**Data for this task**.

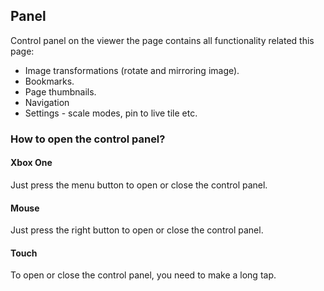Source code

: ## Panel

Control panel on the viewer the page contains all functionality related this page:  
* Image transformations (rotate and mirroring image).
* Bookmarks.
* Page thumbnails.
* Navigation
* Settings - scale modes, pin to live tile etc.

### How to open the control panel?

#### Xbox One

Just press the menu button to open or close the control panel.

#### Mouse

Just press the right button to open or close the control panel.

#### Touch

To open or close the control panel, you need to make a long tap.
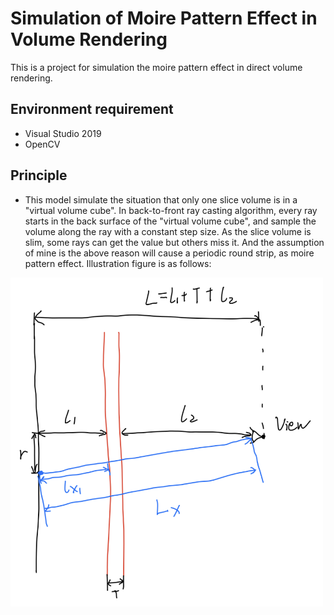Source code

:# Simulation of Moire Pattern Effect in Volume Rendering
This is a project for simulation the moire pattern effect in direct volume rendering.

## Environment requirement
* Visual Studio 2019
* OpenCV

## Principle
* This model simulate the situation that only one slice volume is in a "virtual volume cube". In back-to-front ray casting algorithm, every ray starts in the back surface of the "virtual volume cube", and sample the volume along the ray with a constant step size. As the slice volume is slim, some rays can get the value but others miss it. And the assumption of mine is the above reason will cause a periodic round strip, as moire pattern effect. Illustration figure is as follows:

<dev align = center><img src="Illustration_Figure.png" alt="Illustration_Figure" width = "500px" /></div>
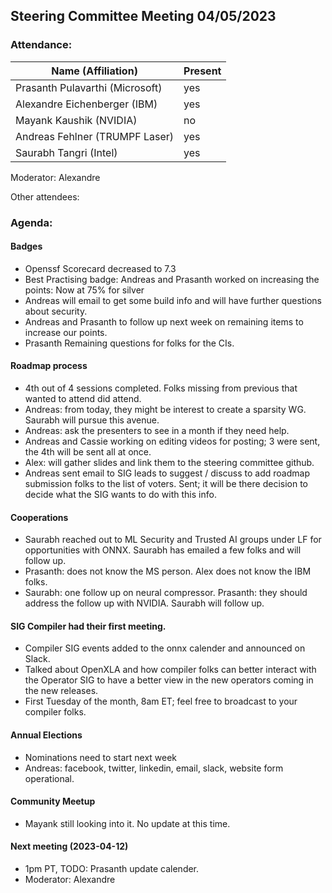 ## Steering Committee Meeting 04/05/2023

### Attendance:

| Name (Affiliation)              | Present  |
| ------------------------------- | -------- |
| Prasanth Pulavarthi (Microsoft) | yes |
| Alexandre Eichenberger (IBM)    | yes |
| Mayank Kaushik (NVIDIA)         | no  |
| Andreas Fehlner (TRUMPF Laser)  | yes |
| Saurabh Tangri (Intel)          | yes |

Moderator: Alexandre

Other attendees: 

### Agenda:
  
  #### Badges
  - Openssf Scorecard decreased to 7.3
  - Best Practising badge: Andreas and Prasanth worked on increasing the points: Now at 75% for silver
  - Andreas will email to get some build info and will have further questions about security.
  - Andreas and Prasanth to follow up next week on remaining items to increase our points.
  - Prasanth Remaining questions for folks for the CIs.
  
  #### Roadmap process
  - 4th out of 4 sessions completed. Folks missing from previous that wanted to attend did attend.
  - Andreas: from today, they might be interest to create a sparsity WG. Saurabh will pursue this avenue. 
  - Andreas: ask the presenters to see in a month if they need help.
  - Andreas and Cassie working on editing videos for posting; 3 were sent, the 4th will be sent all at once. 
  - Alex: will gather slides and link them to the steering committee github.
  - Andreas sent email to SIG leads to suggest / discuss to add roadmap submission folks to the list of voters.  Sent; it will be there decision to decide what the SIG wants to do with this info.
  
  #### Cooperations
  - Saurabh reached out to ML Security and Trusted AI groups under LF for opportunities with ONNX. Saurabh has emailed a few folks and will follow up.
  - Prasanth: does not know the MS person. Alex does not know the IBM folks.
  - Saurabh: one follow up on neural compressor. Prasanth: they should address the follow up with NVIDIA. Saurabh will follow up.

  #### SIG Compiler had their first meeting.
  - Compiler SIG events added to the onnx calender and announced on Slack.
  - Talked about OpenXLA and how compiler folks can better interact with the Operator SIG to have a better view in the new operators coming in the new releases.
  - First Tuesday of the month, 8am ET; feel free to broadcast to your compiler folks.

  #### Annual Elections
  - Nominations need to start next week
  - Andreas: facebook, twitter, linkedin, email, slack, website form operational.
  
  #### Community Meetup
  - Mayank still looking into it. No update at this time.
   
  #### Next meeting (2023-04-12)
  - 1pm PT, TODO: Prasanth update calender.
  - Moderator: Alexandre
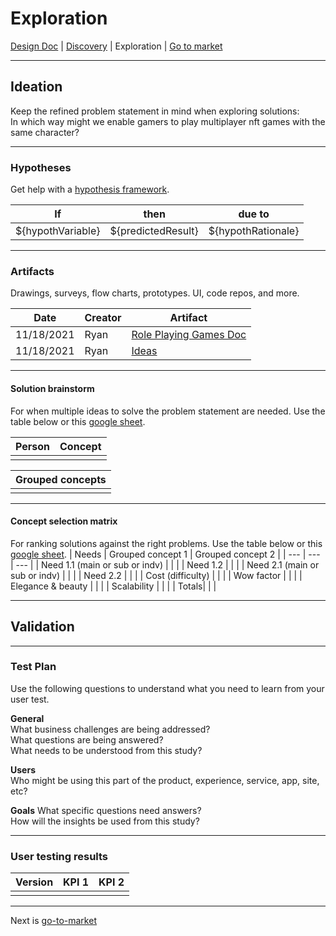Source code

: # Exploration
[Design Doc](/dist/docs/designDoc.md) | [Discovery](/dist/docs/discovery.md) | Exploration | [Go to market](/dist/docs/goToMarket.md)
  
---
## Ideation
Keep the refined problem statement in mind when exploring solutions:  
In which way might we enable gamers to play multiplayer nft games with the same character?

---
### Hypotheses
Get help with a [hypothesis framework](https://docs.google.com/forms/d/1YJZIdEaZPN2K59O-gOHGNW2kXPRtLsPwiM32BSd0pHI/edit?usp=sharing).
  
| If | then | due to |
| --- | --- | --- |
| ${hypothVariable} | ${predictedResult} | ${hypothRationale} |
  
---
### Artifacts
Drawings, surveys, flow charts, prototypes. UI, code repos, and more.  

| Date | Creator | Artifact |
| --- | --- | --- |
| 11/18/2021 | Ryan  | [Role Playing Games Doc](/dist/docs/rolePlayingGames.md) |
| 11/18/2021 | Ryan  | [Ideas](/dist/docs/ideas.md) |
  
---
#### Solution brainstorm
For when multiple ideas to solve the problem statement are needed. Use the table below or this [google sheet](https://docs.google.com/spreadsheets/d/1QCye8bQ4Nvg6S0Vlzem7flVsTL73BDOMhGFVaLgBE98/edit?usp=sharing).

| Person | Concept |
| --- | --- |
|  |  |

| Grouped concepts |
| --- |
|  |
  
---
#### Concept selection matrix
For ranking solutions against the right problems. Use the table below or this [google sheet](https://docs.google.com/spreadsheets/d/1QCye8bQ4Nvg6S0Vlzem7flVsTL73BDOMhGFVaLgBE98/edit?usp=sharing).
| Needs | Grouped concept 1 | Grouped concept 2 |
| --- | --- | --- |
| Need 1.1 (main or sub or indv) |  |  |
| Need 1.2 |  |  |
| Need 2.1 (main or sub or indv) |  |  |
| Need 2.2 |  |  |
| Cost (difficulty) |  |  |
| Wow factor |  |  |
| Elegance & beauty |  |  |
| Scalability |  |  |
| Totals|  |  |
  
---
## Validation

---
### Test Plan
Use the following questions to understand what you need to learn from your user test.  

**General**  
What business challenges are being addressed?  
What questions are being answered?  
What needs to be understood from this study?  

**Users**  
Who might be using this part of the product, experience, service, app, site, etc?  

**Goals**
What specific questions need answers?  
How will the insights be used from this study?  

---
### User testing results
| Version | KPI 1 | KPI 2 |
| --- | --- | --- |
|  |  |  |

---
Next is [go-to-market](/dist/docs/goToMarket.md)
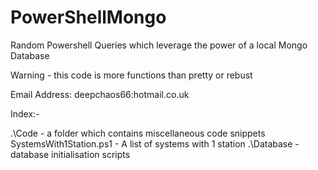 # PowerShellMongo
Random Powershell Queries which leverage the power of a local Mongo Database

Warning - this code is more functions than pretty or rebust

Email Address: deepchaos66:hotmail.co.uk

Index:-

.\Code - a folder which contains miscellaneous code snippets
	SystemsWith1Station.ps1	- A list of systems with 1 station
.\Database - database initialisation scripts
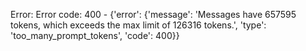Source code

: Error: Error code: 400 - {'error': {'message': 'Messages have 657595 tokens, which exceeds the max limit of 126316 tokens.', 'type': 'too_many_prompt_tokens', 'code': 400}}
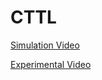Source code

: # CTTL
[Simulation Video](https://www.youtube.com/watch?v=EDVj52dioLA)

[Experimental Video](https://www.youtube.com/watch?v=Yim-QEsl3xQ)
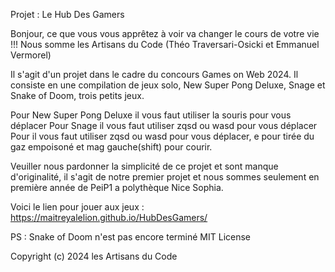 Projet : Le Hub Des Gamers

Bonjour, ce que vous vous apprêtez à voir va changer le cours de votre vie !!!
Nous somme les Artisans du Code (Théo Traversari-Osicki et Emmanuel Vermorel)

Il s'agit d'un projet dans le cadre du concours Games on Web 2024.
Il consiste en une compilation de jeux solo,
New Super Pong Deluxe, Snage et Snake of Doom, trois petits jeux.

Pour New Super Pong Deluxe il vous faut utiliser la souris pour vous déplacer
Pour Snage il vous faut utiliser zqsd ou wasd pour vous déplacer
Pour il vous faut utiliser zqsd ou wasd pour vous déplacer, e pour tirée du gaz empoisoné et mag gauche(shift) pour courir.

Veuiller nous pardonner la simplicité de ce projet et sont manque d'originalité, il s'agit de notre premier projet et
nous sommes seulement en première année de PeiP1 a polythèque Nice Sophia.

Voici le lien pour jouer aux jeux : 
https://maitreyalelion.github.io/HubDesGamers/

PS : Snake of Doom n'est pas encore terminé
MIT License

Copyright (c) 2024 les Artisans du Code

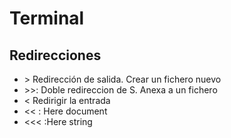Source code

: # Terminal

## Redirecciones

- &gt; Redirección de salida. Crear un fichero nuevo
- &gt;&gt;: Doble redireccion de S. Anexa a un fichero
- &lt; Redirigir la entrada
- &lt;&lt; : Here document
- &lt;&lt;&lt; :Here string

**To do**. Each line of the entries above that contains "Deluxe" must be copied into the answer.

**Answer**.
New Super Pong Deluxe, Snage et Snake of Doom, trois petits jeux.
Pour New Super Pong Deluxe il vous faut utiliser la souris pour vous déplacer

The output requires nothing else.